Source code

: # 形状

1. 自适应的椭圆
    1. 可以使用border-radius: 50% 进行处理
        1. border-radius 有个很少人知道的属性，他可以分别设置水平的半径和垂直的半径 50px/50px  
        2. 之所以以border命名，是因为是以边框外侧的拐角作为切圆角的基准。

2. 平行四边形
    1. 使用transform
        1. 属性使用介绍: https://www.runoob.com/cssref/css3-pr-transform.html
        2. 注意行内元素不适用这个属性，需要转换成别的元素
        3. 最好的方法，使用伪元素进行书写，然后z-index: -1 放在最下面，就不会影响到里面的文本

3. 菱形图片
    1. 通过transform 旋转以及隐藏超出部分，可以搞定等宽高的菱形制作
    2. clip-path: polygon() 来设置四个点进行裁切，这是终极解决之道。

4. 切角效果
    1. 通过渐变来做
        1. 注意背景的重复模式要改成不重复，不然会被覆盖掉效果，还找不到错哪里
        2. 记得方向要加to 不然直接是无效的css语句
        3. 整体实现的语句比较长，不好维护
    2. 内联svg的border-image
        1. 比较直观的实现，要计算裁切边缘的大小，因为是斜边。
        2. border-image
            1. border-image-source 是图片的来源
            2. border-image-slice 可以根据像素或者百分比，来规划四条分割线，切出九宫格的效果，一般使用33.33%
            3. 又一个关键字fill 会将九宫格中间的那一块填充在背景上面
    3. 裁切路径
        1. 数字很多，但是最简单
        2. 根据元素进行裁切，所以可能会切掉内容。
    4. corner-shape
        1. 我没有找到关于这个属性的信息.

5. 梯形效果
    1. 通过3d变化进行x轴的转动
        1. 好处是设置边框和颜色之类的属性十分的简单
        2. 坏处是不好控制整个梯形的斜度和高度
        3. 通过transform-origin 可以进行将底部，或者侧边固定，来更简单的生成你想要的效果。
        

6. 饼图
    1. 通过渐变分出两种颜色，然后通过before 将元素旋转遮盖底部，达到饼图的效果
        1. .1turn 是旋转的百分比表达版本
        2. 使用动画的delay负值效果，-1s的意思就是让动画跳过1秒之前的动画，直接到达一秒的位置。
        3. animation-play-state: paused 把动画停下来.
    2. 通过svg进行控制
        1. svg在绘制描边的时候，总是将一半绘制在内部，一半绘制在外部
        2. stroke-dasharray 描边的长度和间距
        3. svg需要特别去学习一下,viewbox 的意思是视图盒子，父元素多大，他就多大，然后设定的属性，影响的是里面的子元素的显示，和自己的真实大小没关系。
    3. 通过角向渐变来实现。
----
# [Problem]
Count of lines that include "image" in the records above: write that value only.

# [Final answer]
4